TASK DESCRIPTION >>
Each line starting at the one that contains "Gallery from Folders" and ending at the one that contains "1. Run in terminal something like" must be returned exactly, and the rest of the listing is left out.

INPUT FOR THIS TASK >>
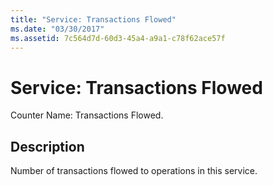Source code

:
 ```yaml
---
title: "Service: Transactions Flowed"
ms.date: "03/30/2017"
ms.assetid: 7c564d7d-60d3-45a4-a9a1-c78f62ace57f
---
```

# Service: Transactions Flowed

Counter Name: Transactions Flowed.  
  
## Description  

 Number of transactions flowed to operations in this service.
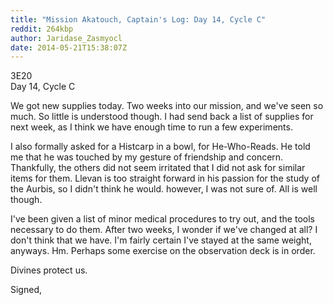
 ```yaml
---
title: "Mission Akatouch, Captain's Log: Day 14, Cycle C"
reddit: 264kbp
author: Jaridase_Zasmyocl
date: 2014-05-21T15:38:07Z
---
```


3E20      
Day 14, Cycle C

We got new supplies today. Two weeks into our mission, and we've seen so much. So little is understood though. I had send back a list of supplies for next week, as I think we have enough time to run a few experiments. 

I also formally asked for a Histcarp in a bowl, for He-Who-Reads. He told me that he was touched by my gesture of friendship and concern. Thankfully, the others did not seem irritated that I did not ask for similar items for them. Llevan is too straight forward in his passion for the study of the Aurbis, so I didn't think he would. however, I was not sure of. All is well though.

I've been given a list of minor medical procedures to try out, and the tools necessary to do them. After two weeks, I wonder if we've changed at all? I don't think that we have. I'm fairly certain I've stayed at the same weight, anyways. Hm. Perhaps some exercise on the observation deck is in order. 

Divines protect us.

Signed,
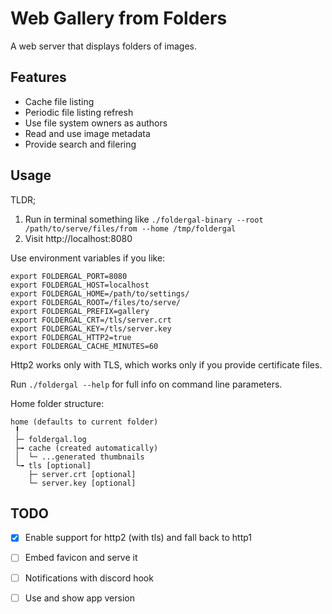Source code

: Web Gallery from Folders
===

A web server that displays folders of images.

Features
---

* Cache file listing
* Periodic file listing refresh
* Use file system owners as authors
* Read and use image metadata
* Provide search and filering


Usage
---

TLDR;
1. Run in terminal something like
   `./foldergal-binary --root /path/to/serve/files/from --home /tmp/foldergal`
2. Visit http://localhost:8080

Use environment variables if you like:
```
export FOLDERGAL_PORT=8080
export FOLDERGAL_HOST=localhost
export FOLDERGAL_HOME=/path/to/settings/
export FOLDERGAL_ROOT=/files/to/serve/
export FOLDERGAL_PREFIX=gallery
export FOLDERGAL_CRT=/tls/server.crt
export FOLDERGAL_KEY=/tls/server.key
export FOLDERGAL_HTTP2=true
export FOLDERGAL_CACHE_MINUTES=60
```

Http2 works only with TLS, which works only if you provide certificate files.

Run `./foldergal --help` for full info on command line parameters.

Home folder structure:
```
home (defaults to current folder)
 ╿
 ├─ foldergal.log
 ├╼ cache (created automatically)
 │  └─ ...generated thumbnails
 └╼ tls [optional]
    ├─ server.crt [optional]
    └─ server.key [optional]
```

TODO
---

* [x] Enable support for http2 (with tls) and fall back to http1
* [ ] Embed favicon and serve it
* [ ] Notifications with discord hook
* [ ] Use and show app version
==
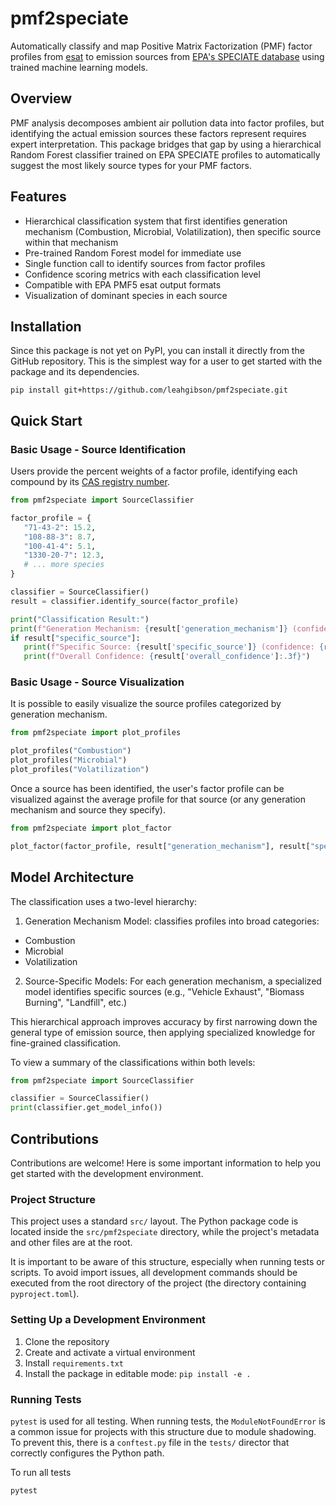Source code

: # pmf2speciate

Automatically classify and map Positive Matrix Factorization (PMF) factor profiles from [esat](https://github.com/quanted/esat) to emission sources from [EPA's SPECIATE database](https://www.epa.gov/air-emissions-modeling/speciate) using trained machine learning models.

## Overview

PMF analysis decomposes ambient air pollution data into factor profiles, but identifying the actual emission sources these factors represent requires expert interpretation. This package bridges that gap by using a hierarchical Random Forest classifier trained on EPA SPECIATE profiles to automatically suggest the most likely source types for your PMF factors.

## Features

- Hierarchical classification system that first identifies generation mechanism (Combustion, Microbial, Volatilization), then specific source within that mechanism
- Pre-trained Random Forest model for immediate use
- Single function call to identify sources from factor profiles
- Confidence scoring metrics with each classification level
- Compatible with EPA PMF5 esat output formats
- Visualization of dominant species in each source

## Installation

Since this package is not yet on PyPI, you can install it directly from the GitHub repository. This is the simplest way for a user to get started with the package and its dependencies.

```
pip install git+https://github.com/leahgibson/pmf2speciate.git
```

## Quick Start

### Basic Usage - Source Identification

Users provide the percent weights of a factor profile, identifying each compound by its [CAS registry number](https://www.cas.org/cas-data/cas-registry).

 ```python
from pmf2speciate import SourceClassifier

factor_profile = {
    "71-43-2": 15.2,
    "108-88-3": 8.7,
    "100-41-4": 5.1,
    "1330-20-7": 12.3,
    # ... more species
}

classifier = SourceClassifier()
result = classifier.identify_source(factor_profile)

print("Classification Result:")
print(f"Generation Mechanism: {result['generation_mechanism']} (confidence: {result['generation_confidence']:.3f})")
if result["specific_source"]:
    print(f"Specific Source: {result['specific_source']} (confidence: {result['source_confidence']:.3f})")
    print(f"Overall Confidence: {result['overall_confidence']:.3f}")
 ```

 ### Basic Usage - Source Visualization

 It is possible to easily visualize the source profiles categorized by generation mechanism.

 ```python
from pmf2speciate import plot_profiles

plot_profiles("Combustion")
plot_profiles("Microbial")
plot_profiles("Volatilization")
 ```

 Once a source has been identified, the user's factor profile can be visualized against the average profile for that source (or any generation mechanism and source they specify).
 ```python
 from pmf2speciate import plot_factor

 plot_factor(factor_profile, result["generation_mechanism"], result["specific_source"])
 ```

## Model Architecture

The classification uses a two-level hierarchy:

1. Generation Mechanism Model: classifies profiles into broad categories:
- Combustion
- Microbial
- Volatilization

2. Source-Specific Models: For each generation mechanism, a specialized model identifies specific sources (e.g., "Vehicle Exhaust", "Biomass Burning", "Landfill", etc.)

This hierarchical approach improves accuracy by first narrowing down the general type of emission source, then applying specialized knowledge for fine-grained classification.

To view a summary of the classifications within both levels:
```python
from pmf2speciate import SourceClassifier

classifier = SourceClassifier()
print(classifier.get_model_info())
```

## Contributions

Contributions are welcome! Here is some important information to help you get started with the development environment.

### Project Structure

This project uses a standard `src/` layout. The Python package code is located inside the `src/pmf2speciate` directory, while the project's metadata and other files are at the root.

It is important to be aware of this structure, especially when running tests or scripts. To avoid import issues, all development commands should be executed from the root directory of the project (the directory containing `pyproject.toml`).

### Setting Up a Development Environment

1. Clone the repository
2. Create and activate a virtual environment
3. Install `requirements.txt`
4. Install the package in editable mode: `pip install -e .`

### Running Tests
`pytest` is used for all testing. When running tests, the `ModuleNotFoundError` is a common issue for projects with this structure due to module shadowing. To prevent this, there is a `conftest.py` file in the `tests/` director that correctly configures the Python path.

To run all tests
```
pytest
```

RESULT OF THIS EXERCISE >>
: Web Gallery from Folders
===

A web server that displays folders of images.

Features
---

* Cache file listing
* Periodic file listing refresh
* Use file system owners as authors
* Read and use image metadata
* Provide search and filering


Usage
---

TLDR;
1. Run in terminal something like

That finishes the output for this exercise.